Work to be completed
Transcribe exactly the lines that fall between the one holding "it exists, is" and the one holding "of Batagelj and", inclusive, from the entries below.
*** Opening Raw data ***
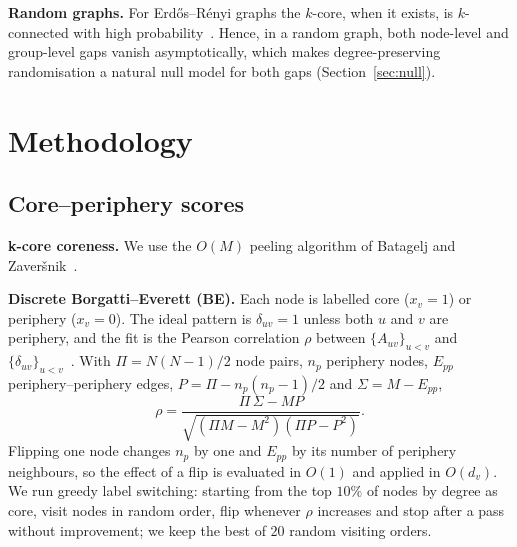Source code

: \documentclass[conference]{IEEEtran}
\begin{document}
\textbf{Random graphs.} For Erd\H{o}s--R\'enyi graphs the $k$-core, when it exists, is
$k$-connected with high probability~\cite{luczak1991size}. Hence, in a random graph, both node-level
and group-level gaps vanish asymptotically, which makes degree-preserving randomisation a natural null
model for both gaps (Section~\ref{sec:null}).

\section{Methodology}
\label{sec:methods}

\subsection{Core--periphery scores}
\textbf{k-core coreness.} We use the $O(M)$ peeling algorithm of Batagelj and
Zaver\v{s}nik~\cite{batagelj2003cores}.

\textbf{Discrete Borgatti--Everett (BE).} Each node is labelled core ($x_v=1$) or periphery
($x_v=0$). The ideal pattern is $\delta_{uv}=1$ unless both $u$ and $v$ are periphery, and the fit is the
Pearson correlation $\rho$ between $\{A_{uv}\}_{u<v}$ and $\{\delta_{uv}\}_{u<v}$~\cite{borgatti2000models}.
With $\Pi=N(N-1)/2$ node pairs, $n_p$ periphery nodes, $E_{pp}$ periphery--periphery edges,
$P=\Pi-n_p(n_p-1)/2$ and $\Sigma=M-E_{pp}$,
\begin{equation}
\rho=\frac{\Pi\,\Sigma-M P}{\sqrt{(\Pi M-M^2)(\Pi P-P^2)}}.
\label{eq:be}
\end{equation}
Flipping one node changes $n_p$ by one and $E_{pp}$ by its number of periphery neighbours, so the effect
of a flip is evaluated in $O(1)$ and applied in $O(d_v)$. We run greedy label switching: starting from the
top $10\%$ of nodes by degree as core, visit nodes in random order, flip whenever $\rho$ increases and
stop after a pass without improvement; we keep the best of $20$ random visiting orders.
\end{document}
*** Closing Raw data ***
Finished exercise
\textbf{Random graphs.} For Erd\H{o}s--R\'enyi graphs the $k$-core, when it exists, is
$k$-connected with high probability~\cite{luczak1991size}. Hence, in a random graph, both node-level
and group-level gaps vanish asymptotically, which makes degree-preserving randomisation a natural null
model for both gaps (Section~\ref{sec:null}).

\section{Methodology}
\label{sec:methods}

\subsection{Core--periphery scores}
\textbf{k-core coreness.} We use the $O(M)$ peeling algorithm of Batagelj and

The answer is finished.